Re: Network throughput from HiveServer2 to JDBC client too low

Posted by David Nies <da...@adition.com>.


> Am 20.06.2016 um 20:20 schrieb Gopal Vijayaraghavan <go...@apache.org>:
> 
> 
>> is hosting the HiveServer2 is merely sending data with around 3 MB/sec.
>> Our network is capable of much more. Playing around with `fetchSize` did
>> not increase throughput.
> ...
>> --hiveconf 
>> mapred.output.compression.codec=org.apache.hadoop.io.compress.SnappyCodec
>> \
> 
> The current implementation you have is CPU bound in HiveServer2, the
> compression generally makes it worse.
> 
> The fetch size does help, but it only prevents the system from doing
> synchronized operations frequently (pausing every 50 rows is too often,
> the default is now 10000 rows).
> 
>>   -e 'SELECT <a lot of columns> FROM `db`.`table` WHERE (year=2016 AND
>> month=6 AND day=1 AND hour=10)' > /dev/null
> 
> Quick q - are year/month/day/hour partition columns? If so, there might be
> a very different fix to this problem.

Yes, year, month, day and hour are partition columns. I.e. I want to export exactly one partition. In my real use case, I want to use another filter (WHERE some_other_column = <x>), but for this case right here, it is exactly the data of one partition I want.

> 
>> In all cases, Hive is able only to utilize a tiny fraction of the
>> bandwidth that is available. Is there a possibility to increase network
>> throughput?
> 
> A series of work-items are in progress for fixing the large row-set
> performance in HiveServer2
> 
> https://issues.apache.org/jira/browse/HIVE-11527
> 
> https://issues.apache.org/jira/browse/HIVE-12427
> 
> What would be great would be to attach a profiler to your HiveServer2 &
> see which functions are hot, that will help fix those codepaths as part of
> the joint effort with the ODBC driver teams.

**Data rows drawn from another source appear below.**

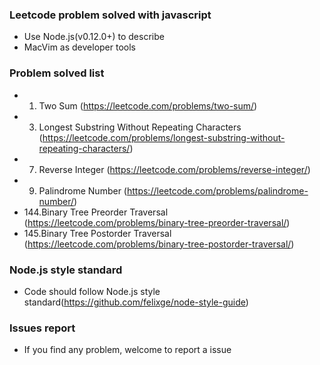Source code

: ### Leetcode problem solved with javascript

* Use Node.js(v0.12.0+) to describe 
* MacVim as developer tools

### Problem solved list

* 1.  Two Sum (https://leetcode.com/problems/two-sum/)
* 3.  Longest Substring Without Repeating Characters (https://leetcode.com/problems/longest-substring-without-repeating-characters/)
* 7.  Reverse Integer (https://leetcode.com/problems/reverse-integer/)
* 9.  Palindrome Number (https://leetcode.com/problems/palindrome-number/)
* 144.Binary Tree Preorder Traversal (https://leetcode.com/problems/binary-tree-preorder-traversal/)
* 145.Binary Tree Postorder Traversal (https://leetcode.com/problems/binary-tree-postorder-traversal/)

### Node.js style standard

* Code should follow Node.js style standard(https://github.com/felixge/node-style-guide)

### Issues report

* If you find any problem, welcome to report a issue
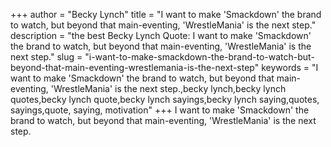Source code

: +++
author = "Becky Lynch"
title = "I want to make 'Smackdown' the brand to watch, but beyond that main-eventing, 'WrestleMania' is the next step."
description = "the best Becky Lynch Quote: I want to make 'Smackdown' the brand to watch, but beyond that main-eventing, 'WrestleMania' is the next step."
slug = "i-want-to-make-smackdown-the-brand-to-watch-but-beyond-that-main-eventing-wrestlemania-is-the-next-step"
keywords = "I want to make 'Smackdown' the brand to watch, but beyond that main-eventing, 'WrestleMania' is the next step.,becky lynch,becky lynch quotes,becky lynch quote,becky lynch sayings,becky lynch saying,quotes, sayings,quote, saying, motivation"
+++
I want to make 'Smackdown' the brand to watch, but beyond that main-eventing, 'WrestleMania' is the next step.
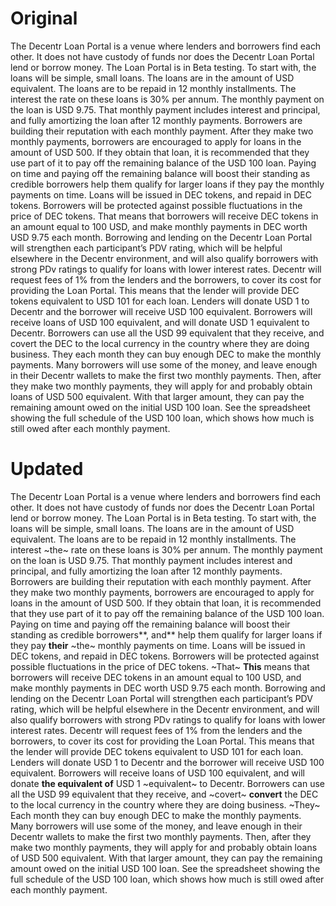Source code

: # Original
The Decentr Loan Portal is a venue where lenders and borrowers find each other. It does not have custody of funds nor does the Decentr Loan Portal lend or borrow money. The Loan Portal is in Beta testing. To start with, the loans will be simple, small loans. The loans are in the amount of USD equivalent. The loans are to be repaid in 12 monthly installments. The interest the rate on these loans is 30% per annum. The monthly payment on the loan is USD 9.75. That monthly payment includes interest and principal, and fully amortizing the loan after 12 monthly payments. Borrowers are building their reputation with each monthly payment. After they make two monthly payments, borrowers are encouraged to apply for loans in the amount of USD 500. If they obtain that loan, it is recommended that they use part of it to pay off the remaining balance of the USD 100 loan. Paying on time and paying off the remaining balance will boost their standing as credible borrowers help them qualify for larger loans if they pay the monthly payments on time. Loans will be issued in DEC tokens, and repaid in DEC tokens. Borrowers will be protected against possible fluctuations in the price of DEC tokens. That means that borrowers will receive DEC tokens in an amount equal to 100 USD, and make monthly payments in DEC worth USD 9.75 each month. Borrowing and lending on the Decentr Loan Portal will strengthen each participant’s PDV rating, which will be helpful elsewhere in the Decentr environment, and will also qualify borrowers with strong PDv ratings to qualify for loans with lower interest rates. Decentr will request fees of 1% from the lenders and the borrowers, to cover its cost for providing the Loan Portal. This means that the lender will provide DEC tokens equivalent to USD 101 for each loan. Lenders will donate USD 1 to Decentr and the borrower will receive USD 100 equivalent. Borrowers will receive loans of USD 100 equivalent, and will donate USD 1 equivalent to Decentr. Borrowers can use all the USD 99 equivalent that they receive, and covert the DEC to the local currency in the country where they are doing business. They each month they can buy enough DEC to make the monthly payments. Many borrowers will use some of the money, and leave enough in their Decentr wallets to make the first two monthly payments. Then, after they make two monthly payments, they will apply for and probably obtain loans of USD 500 equivalent. With that larger amount, they can pay the remaining amount owed on the initial USD 100 loan. See the spreadsheet showing the full schedule of the USD 100 loan, which shows how much is still owed after each monthly payment.

# Updated
The Decentr Loan Portal is a venue where lenders and borrowers find each other. It does not have custody of funds nor does the Decentr Loan Portal lend or borrow money. The Loan Portal is in Beta testing. To start with, the loans will be simple, small loans. The loans are in the amount of USD equivalent. The loans are to be repaid in 12 monthly installments. The interest ~the~ rate on these loans is 30% per annum. The monthly payment on the loan is USD 9.75. That monthly payment includes interest and principal, and fully amortizing the loan after 12 monthly payments. Borrowers are building their reputation with each monthly payment. After they make two monthly payments, borrowers are encouraged to apply for loans in the amount of USD 500. If they obtain that loan, it is recommended that they use part of it to pay off the remaining balance of the USD 100 loan. Paying on time and paying off the remaining balance will boost their standing as credible borrowers**, and** help them qualify for larger loans if they pay **their** ~the~ monthly payments on time. Loans will be issued in DEC tokens, and repaid in DEC tokens. Borrowers will be protected against possible fluctuations in the price of DEC tokens. ~That~ **This** means that borrowers will receive DEC tokens in an amount equal to 100 USD, and make monthly payments in DEC worth USD 9.75 each month. Borrowing and lending on the Decentr Loan Portal will strengthen each participant’s PDV rating, which will be helpful elsewhere in the Decentr environment, and will also qualify borrowers with strong PDv ratings to qualify for loans with lower interest rates. Decentr will request fees of 1% from the lenders and the borrowers, to cover its cost for providing the Loan Portal. This means that the lender will provide DEC tokens equivalent to USD 101 for each loan. Lenders will donate USD 1 to Decentr and the borrower will receive USD 100 equivalent. Borrowers will receive loans of USD 100 equivalent, and will donate **the equivalent of** USD 1 ~equivalent~ to Decentr. Borrowers can use all the USD 99 equivalent that they receive, and ~covert~ **convert** the DEC to the local currency in the country where they are doing business. ~They~ Each month they can buy enough DEC to make the monthly payments. Many borrowers will use some of the money, and leave enough in their Decentr wallets to make the first two monthly payments. Then, after they make two monthly payments, they will apply for and probably obtain loans of USD 500 equivalent. With that larger amount, they can pay the remaining amount owed on the initial USD 100 loan. See the spreadsheet showing the full schedule of the USD 100 loan, which shows how much is still owed after each monthly payment.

I’ll see what I can do. I can’t restart the server at will though, since other teams are using it as well. 

> 
> Cheers,
> Gopal
> 

Thank you :)
-David

Re: Network throughput from HiveServer2 to JDBC client too low

Posted by Gopal Vijayaraghavan <go...@apache.org>.

> is hosting the HiveServer2 is merely sending data with around 3 MB/sec.
>Our network is capable of much more. Playing around with `fetchSize` did
>not increase throughput.
...
> --hiveconf 
>mapred.output.compression.codec=org.apache.hadoop.io.compress.SnappyCodec
>\

The current implementation you have is CPU bound in HiveServer2, the
compression generally makes it worse.

The fetch size does help, but it only prevents the system from doing
synchronized operations frequently (pausing every 50 rows is too often,
the default is now 10000 rows).

>    -e 'SELECT <a lot of columns> FROM `db`.`table` WHERE (year=2016 AND
>month=6 AND day=1 AND hour=10)' > /dev/null

Quick q - are year/month/day/hour partition columns? If so, there might be
a very different fix to this problem.

> In all cases, Hive is able only to utilize a tiny fraction of the
>bandwidth that is available. Is there a possibility to increase network
>throughput?

A series of work-items are in progress for fixing the large row-set
performance in HiveServer2

https://issues.apache.org/jira/browse/HIVE-11527

https://issues.apache.org/jira/browse/HIVE-12427

What would be great would be to attach a profiler to your HiveServer2 &
see which functions are hot, that will help fix those codepaths as part of
the joint effort with the ODBC driver teams.

Cheers,
Gopal

Re: Network throughput from HiveServer2 to JDBC client too low

Posted by Jörn Franke <jo...@gmail.com>.

Well see also comment that it is NOT advisable to use jdbc for these data transfers but to consider the alternatives mention below. The alternatives are more reliable and you will save yourself a lot of troubles.
I also doubt that beeline is suitable for this volumes in general. So yes it could be that beeline is not efficient for these purposes.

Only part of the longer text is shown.